Well put. But I have to disagree with his assessment of the risks involved in hosting user comments:
Then there's the question of who's responsible for comments on a blog. Whoever publishes the Web site is responsible for content on the site. That includes comments. However, many bloggers have independent agreements to indemnify the site that publishes their blog. That may or may not include comments.
Plaintiffs can certainly sue everybody in the chain and see what sticks, though they will likely go after those with the deepest pockets. You can avoid the entire question by turning comments off.

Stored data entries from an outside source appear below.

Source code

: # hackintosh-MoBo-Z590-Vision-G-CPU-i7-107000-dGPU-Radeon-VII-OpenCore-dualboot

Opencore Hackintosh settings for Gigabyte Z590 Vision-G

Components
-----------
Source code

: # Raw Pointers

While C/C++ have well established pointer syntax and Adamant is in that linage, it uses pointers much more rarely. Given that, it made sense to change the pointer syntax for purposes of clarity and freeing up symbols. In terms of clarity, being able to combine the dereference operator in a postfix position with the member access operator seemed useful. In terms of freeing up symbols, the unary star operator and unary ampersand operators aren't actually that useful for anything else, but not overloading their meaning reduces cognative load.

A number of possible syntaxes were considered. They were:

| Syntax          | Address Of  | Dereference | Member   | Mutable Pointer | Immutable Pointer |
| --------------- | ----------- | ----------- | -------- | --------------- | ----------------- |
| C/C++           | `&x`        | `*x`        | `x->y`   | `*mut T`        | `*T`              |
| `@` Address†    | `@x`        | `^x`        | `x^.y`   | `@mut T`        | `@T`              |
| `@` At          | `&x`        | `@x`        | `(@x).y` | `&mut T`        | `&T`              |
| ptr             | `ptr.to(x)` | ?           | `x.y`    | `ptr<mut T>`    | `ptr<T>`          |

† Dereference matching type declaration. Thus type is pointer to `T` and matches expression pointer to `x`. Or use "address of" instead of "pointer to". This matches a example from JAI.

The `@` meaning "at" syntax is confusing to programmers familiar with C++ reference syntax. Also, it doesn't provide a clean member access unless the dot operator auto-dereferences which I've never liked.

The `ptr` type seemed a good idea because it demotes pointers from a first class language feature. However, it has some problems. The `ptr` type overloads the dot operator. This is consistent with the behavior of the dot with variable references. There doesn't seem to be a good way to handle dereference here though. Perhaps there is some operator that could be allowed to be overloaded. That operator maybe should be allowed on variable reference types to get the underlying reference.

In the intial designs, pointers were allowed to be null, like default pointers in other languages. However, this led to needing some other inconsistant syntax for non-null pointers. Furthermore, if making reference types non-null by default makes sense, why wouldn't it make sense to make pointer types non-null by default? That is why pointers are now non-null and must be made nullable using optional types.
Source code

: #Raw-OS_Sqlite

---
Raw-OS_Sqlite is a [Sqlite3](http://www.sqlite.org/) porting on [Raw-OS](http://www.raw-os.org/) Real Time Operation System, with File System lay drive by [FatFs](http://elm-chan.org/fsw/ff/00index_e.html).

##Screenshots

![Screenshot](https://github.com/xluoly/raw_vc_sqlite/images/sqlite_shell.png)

Mr. Tobak's remarks entirely fail to take CDA 230 into consideration. "CDA 230" refers to a federal statute, 47 U.S.C. § 230, which Congress enacted as part of the Communications Decency Act of 1996. It states that "[n]o provider or user of an interactive computer service shall be treated as the publisher or speaker of any information provided by another information content provider" and preempts state law causes of action, like defamation claims, based on this kind of "publisher" liability. Courts and commentators widely agree that CDA 230 protects website operators and bloggers from liability based on the defamatory statements of commenters. The defense applies even if you edit comments (so long as your edits do not change the meaning) and/or exercise discretion in selecting which comments to post. So, there is no call for "turning comments off" out of fear of a defamation lawsuit.
CDA 230 also applies to legal claims other than defamation, including publication of private facts, false light, negligence, tortious interference with business relations or expectancy, and intentional infliction of emotional distress, to name a few. It does not, however, apply to intellectual property claims (such as copyright infringement), federal criminal law, or claims under the Electronic Communications Privacy Act. If copyright is your worry, website operators and bloggers are potentially insulated from copyright liability based on user-posted material, if they meet the requirements of the "safe harbor" provisions of the Digital Millennium Copyright Act, 17 U.S.C. § 512.
We'll be addressing CDA 230 and the DMCA safe harbor provisions in our forthcoming legal guide, but for now there's a useful, if slightly technical, article on these topics at Law.com. Additionally, the EFF has a helpful FAQ on CDA 230.